DIRECTIONS: Search the records for the word "This" and report each line that has it.

TASK INPUT:
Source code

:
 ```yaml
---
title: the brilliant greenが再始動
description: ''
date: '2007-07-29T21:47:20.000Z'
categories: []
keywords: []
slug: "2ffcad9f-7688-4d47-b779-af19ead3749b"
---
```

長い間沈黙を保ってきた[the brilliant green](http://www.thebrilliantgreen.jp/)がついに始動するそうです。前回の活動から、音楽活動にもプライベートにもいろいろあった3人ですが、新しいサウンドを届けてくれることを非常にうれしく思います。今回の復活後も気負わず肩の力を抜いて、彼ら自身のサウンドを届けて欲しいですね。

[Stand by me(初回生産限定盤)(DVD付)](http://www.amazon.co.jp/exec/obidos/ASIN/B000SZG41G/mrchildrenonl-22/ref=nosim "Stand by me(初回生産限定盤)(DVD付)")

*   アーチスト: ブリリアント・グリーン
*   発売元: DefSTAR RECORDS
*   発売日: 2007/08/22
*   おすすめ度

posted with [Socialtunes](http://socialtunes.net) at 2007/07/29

...

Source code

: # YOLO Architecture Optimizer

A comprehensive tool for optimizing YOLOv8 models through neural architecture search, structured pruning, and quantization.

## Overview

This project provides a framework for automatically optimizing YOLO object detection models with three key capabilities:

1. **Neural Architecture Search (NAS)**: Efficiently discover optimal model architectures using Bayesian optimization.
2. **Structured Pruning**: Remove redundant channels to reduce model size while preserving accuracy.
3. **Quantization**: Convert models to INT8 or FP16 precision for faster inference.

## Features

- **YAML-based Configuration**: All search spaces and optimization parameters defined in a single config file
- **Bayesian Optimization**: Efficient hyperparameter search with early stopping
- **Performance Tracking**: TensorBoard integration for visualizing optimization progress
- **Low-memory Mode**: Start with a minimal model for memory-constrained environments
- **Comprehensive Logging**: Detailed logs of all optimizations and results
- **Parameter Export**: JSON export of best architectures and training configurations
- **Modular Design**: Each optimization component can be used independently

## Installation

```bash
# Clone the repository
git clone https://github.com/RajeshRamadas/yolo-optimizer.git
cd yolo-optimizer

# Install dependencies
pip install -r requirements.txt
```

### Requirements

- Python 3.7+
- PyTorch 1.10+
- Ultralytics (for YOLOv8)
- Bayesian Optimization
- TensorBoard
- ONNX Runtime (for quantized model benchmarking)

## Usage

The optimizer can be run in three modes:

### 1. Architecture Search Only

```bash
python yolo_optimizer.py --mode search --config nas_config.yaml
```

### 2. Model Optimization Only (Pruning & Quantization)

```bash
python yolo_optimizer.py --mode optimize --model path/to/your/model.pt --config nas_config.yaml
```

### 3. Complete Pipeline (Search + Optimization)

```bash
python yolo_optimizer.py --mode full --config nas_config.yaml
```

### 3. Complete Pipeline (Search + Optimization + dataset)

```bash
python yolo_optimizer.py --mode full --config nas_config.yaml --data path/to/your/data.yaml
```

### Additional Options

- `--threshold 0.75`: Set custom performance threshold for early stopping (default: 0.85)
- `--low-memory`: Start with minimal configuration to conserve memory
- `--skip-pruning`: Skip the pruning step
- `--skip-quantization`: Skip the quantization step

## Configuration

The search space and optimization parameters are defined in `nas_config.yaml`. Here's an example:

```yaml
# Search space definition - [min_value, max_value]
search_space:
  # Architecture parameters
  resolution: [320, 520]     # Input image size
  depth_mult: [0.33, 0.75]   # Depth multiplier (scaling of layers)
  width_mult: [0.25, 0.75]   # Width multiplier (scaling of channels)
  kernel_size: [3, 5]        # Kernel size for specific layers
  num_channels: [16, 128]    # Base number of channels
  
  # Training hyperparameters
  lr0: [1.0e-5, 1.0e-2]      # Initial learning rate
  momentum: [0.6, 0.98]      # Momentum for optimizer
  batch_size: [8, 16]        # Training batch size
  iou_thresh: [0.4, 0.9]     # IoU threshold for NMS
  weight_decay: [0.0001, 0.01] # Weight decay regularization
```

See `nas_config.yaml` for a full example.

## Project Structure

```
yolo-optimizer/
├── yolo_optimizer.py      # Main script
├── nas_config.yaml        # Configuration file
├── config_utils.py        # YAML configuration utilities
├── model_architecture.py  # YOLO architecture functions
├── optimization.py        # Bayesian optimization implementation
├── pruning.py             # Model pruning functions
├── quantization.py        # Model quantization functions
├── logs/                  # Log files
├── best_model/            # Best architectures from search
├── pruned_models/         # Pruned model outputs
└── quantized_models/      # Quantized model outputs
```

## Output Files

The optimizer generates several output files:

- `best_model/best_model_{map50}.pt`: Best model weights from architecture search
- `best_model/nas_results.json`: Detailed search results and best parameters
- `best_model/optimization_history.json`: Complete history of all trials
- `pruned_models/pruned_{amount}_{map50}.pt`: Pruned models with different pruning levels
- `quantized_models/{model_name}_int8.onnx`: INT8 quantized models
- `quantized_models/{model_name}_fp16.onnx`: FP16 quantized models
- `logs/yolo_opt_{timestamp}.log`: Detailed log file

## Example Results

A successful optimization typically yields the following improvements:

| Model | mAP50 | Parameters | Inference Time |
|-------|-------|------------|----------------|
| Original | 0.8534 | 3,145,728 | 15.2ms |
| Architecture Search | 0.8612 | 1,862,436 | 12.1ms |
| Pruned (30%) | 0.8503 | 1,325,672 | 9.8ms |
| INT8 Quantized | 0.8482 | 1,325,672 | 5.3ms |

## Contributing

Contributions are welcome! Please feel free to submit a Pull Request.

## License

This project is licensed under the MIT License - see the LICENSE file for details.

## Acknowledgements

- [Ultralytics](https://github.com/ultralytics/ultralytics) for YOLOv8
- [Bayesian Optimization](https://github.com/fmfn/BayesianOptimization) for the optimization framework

* * *

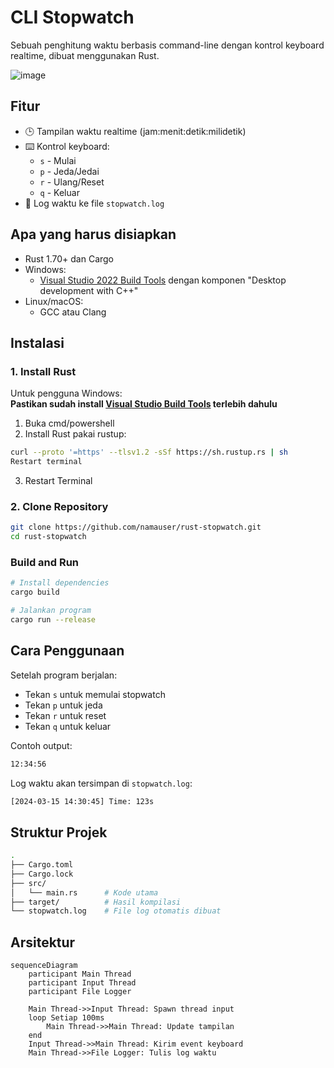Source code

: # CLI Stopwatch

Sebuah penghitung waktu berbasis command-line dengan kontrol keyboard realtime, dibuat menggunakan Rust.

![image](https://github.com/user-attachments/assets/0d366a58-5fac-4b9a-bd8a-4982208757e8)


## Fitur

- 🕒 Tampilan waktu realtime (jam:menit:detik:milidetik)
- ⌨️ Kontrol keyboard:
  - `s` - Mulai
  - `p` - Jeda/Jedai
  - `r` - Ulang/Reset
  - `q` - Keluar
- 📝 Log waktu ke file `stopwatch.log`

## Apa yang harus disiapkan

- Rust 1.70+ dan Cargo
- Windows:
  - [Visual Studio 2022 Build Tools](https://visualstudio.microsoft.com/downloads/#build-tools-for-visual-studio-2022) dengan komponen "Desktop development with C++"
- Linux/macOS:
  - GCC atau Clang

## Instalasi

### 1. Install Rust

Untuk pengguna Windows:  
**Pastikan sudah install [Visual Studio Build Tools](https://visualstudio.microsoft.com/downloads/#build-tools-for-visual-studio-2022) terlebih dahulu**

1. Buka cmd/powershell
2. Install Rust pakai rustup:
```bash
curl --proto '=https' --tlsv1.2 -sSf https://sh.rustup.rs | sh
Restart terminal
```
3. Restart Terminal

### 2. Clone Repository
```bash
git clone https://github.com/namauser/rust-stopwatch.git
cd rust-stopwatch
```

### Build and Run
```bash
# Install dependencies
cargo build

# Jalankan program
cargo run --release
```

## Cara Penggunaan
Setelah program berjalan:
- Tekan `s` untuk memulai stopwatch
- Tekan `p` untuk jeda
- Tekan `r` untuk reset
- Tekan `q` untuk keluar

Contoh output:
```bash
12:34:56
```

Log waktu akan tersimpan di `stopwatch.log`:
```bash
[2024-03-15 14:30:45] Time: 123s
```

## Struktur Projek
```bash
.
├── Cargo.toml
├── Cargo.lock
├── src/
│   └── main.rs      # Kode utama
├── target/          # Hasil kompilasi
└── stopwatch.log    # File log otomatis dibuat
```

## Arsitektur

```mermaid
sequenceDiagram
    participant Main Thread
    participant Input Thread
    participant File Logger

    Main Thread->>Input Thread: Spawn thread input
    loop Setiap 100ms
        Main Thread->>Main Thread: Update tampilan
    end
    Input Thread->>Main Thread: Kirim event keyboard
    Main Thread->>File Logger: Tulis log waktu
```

WORKED SOLUTION:
This project provides a framework for automatically optimizing YOLO object detection models with three key capabilities:
This project is licensed under the MIT License - see the LICENSE file for details.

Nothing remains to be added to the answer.